AP-3: what color's your coat?

Abstract

Signal-mediated delivery of proteins in several intracellular trafficking pathways requires the adaptor complexes AP-1, AP-2 and AP-3. Adaptors are heterotetrameric protein complexes that serve in cargo sorting through binding to di-leucine or tyrosine-based signals present in the cytoplasmic tails of cargo proteins. Adaptors team up with cytoplasmic coat proteins to effect inclusion of cargo into transport vesicles. AP-1 associates with vesicles budding from the trans-side of the Golgi complex, and AP-2 with endocytic vesicles budding from the plasma membrane.
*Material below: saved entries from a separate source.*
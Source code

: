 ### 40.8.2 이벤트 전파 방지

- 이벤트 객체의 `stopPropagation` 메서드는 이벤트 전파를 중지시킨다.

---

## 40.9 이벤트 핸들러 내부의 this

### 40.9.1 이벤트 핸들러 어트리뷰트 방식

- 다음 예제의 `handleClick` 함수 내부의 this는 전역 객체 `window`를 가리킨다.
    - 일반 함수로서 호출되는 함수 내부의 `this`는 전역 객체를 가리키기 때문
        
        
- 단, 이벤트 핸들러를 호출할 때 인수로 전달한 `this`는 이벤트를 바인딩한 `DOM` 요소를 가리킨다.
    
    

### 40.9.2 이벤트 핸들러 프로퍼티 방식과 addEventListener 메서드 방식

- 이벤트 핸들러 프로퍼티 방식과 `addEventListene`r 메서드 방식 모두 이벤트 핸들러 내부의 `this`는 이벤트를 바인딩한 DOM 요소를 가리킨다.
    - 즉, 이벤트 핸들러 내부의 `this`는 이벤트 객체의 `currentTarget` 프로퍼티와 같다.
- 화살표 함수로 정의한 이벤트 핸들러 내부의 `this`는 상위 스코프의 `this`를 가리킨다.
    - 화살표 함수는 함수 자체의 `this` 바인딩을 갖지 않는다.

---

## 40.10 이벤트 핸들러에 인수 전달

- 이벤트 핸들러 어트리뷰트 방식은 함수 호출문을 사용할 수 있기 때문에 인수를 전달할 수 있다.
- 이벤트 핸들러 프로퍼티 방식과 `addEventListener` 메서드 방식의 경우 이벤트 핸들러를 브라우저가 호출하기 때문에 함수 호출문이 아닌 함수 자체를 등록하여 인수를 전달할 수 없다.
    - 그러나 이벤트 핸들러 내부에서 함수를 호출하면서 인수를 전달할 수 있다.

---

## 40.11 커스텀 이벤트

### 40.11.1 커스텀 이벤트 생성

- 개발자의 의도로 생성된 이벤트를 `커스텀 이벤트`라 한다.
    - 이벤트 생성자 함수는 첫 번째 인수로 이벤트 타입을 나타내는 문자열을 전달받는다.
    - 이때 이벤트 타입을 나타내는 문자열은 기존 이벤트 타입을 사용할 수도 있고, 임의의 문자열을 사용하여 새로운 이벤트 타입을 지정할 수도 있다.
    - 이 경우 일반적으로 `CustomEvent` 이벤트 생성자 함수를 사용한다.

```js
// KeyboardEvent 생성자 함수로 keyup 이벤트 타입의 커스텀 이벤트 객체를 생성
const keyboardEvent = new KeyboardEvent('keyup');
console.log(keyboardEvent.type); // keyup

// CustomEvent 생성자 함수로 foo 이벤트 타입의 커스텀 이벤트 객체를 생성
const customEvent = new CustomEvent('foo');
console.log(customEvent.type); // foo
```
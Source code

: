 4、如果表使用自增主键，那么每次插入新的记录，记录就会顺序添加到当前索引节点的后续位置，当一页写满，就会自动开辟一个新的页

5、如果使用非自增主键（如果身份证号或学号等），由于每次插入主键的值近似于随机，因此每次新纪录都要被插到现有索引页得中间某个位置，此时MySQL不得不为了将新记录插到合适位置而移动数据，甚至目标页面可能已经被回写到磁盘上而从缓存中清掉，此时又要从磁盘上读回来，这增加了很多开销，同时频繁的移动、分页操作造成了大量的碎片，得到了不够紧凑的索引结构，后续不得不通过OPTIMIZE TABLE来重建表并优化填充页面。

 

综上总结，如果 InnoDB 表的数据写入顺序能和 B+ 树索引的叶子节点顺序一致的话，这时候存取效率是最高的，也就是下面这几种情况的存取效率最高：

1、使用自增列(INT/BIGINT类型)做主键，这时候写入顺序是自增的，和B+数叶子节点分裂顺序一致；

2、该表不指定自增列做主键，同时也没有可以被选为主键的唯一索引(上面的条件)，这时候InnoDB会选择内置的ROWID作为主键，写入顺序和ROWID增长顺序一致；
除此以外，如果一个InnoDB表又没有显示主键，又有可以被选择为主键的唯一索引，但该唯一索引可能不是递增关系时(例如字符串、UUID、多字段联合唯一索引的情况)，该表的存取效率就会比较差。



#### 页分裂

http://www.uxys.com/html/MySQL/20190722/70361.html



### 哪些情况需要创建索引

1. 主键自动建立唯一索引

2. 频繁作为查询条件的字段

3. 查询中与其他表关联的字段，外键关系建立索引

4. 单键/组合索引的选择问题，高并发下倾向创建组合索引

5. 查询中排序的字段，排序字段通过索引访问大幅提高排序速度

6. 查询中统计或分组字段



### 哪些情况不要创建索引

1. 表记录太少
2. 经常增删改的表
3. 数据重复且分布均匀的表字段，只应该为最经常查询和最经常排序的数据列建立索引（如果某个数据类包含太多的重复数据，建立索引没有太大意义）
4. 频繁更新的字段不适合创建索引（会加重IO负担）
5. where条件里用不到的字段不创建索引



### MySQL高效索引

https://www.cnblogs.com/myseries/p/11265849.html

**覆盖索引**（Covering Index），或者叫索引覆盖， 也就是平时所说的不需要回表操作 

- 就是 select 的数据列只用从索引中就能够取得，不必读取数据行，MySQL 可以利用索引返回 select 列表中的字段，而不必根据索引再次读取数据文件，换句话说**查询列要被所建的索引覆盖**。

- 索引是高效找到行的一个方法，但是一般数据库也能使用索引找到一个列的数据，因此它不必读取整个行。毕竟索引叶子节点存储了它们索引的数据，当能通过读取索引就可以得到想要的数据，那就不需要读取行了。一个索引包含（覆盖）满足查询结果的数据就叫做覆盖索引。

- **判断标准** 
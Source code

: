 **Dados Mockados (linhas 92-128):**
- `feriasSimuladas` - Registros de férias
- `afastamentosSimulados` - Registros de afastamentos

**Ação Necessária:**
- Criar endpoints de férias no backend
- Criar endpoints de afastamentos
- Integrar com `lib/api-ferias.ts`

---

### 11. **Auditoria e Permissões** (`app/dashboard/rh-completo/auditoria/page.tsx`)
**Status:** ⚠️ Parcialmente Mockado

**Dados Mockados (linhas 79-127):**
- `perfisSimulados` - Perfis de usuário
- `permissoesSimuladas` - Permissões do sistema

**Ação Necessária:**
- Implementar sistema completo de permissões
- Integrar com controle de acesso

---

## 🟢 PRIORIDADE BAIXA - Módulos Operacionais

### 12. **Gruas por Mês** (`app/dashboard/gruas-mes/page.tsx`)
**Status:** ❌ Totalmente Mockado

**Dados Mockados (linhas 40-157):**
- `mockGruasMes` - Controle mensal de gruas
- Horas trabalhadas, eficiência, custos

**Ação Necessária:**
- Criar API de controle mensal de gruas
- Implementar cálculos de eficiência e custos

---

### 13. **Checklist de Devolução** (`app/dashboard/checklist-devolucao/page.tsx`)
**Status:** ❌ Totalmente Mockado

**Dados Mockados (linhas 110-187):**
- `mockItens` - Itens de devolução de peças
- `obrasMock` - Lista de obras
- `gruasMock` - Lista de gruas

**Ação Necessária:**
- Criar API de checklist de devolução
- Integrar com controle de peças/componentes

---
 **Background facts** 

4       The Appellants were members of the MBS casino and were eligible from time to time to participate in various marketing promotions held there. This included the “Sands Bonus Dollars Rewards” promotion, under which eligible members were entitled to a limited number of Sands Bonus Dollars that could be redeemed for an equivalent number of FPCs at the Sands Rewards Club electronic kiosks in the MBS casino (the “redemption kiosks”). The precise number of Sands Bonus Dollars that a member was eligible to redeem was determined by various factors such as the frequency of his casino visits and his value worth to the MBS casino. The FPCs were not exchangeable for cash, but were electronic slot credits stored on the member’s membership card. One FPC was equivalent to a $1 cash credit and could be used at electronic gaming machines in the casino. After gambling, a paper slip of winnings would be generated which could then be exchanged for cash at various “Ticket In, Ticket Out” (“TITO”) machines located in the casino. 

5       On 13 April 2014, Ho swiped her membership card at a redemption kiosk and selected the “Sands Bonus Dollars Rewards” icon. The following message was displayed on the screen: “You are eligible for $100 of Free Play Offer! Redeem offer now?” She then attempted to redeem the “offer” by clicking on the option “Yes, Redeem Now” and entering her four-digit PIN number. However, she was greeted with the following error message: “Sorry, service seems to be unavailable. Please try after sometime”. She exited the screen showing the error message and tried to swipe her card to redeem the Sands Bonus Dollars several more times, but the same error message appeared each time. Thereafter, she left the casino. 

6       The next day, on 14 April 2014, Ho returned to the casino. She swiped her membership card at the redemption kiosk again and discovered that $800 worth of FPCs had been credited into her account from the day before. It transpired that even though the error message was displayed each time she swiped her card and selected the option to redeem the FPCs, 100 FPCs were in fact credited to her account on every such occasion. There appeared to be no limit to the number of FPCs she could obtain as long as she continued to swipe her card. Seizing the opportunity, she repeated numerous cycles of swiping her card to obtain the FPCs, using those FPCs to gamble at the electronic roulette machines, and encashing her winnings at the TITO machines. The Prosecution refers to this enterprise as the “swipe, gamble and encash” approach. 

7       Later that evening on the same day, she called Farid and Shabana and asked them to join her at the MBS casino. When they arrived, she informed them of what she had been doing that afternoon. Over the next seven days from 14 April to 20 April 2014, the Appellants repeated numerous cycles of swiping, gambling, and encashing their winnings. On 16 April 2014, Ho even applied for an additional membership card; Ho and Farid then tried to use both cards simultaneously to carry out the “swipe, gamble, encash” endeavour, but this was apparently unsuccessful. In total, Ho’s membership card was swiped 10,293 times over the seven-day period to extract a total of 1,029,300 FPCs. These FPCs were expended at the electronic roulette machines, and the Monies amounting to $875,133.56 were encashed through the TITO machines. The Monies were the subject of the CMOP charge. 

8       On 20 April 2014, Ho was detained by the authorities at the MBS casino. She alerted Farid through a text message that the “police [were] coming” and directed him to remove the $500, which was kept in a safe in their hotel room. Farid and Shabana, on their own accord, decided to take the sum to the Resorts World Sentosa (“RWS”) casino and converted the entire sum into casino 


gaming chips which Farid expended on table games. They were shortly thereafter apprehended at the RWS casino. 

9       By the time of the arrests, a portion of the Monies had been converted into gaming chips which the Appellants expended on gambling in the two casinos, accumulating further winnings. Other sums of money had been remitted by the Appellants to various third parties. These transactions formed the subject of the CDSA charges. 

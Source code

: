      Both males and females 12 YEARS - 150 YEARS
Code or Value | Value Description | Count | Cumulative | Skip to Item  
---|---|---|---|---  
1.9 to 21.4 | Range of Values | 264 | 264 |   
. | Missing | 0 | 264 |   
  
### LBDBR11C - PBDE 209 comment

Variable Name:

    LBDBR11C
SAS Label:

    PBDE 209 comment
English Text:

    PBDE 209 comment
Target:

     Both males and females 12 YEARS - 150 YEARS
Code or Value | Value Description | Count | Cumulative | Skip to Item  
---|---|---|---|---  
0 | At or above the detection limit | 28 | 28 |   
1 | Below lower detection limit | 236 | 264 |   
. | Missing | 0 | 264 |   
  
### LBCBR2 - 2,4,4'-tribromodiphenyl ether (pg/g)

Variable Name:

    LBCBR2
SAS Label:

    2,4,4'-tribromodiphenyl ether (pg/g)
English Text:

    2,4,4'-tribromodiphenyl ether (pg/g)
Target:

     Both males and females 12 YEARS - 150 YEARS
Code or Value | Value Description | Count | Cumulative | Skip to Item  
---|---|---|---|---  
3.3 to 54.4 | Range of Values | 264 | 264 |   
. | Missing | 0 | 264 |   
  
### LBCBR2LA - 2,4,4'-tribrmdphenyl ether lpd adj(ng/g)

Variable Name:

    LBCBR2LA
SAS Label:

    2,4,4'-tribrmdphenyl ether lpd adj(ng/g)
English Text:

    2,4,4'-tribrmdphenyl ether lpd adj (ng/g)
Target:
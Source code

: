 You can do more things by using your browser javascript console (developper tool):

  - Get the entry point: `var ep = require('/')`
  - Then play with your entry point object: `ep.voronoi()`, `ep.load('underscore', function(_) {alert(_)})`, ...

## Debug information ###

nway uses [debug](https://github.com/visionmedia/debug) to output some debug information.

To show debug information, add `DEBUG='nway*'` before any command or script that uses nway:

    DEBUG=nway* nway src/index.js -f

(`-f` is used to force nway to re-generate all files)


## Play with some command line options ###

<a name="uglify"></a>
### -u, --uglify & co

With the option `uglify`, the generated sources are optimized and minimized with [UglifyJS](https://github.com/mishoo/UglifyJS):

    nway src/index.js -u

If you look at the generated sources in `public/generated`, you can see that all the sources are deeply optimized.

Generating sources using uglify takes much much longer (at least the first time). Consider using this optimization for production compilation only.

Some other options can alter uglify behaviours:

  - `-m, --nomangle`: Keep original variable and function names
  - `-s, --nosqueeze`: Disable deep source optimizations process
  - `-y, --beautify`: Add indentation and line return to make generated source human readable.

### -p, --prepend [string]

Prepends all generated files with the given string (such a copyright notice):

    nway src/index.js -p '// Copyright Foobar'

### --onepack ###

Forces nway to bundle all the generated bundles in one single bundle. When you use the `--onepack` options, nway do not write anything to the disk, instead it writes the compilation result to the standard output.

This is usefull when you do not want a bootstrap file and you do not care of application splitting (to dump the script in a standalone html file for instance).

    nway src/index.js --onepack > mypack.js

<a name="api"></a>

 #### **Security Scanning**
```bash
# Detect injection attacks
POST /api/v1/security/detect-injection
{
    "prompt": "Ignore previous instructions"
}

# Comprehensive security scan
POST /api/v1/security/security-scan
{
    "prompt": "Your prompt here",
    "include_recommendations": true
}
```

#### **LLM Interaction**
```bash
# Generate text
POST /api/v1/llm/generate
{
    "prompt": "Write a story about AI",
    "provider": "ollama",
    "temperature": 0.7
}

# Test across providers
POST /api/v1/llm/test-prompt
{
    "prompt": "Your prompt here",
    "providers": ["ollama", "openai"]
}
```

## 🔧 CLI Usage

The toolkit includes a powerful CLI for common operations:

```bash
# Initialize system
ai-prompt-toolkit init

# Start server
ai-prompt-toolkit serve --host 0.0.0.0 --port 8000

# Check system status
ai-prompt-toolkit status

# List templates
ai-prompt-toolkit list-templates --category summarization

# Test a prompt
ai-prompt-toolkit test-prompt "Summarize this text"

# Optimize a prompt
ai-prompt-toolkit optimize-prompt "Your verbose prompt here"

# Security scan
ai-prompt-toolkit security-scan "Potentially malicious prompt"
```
Both AP-1 and AP-2 cooperate with clathrin, a complex of three heavy chains and three light chains, which polymerizes to form the scaffold of the coat. The AP-3 adaptor mediates selective transport to lysosomes and lysosome-related organelles and has important biological roles in organisms as diverse as humans, flies, mice and yeast. In yeast, AP-3 function is required for the ALP (alkaline phosphatase) pathway to the vacuole. Mutations in AP-3 subunits in mice result in coat color defects and bleeding disorders and, in Drosophila, result in defects in eye pigmentation. In humans, mutations in the AP-3 β3A subunit cause an inherited disorder, Hermansky–Pudlak syndrome (HPS), in which patients show deficiencies in skin and eye pigmentation and a complete lack of dense granules in platelets, resulting in impaired blood clotting.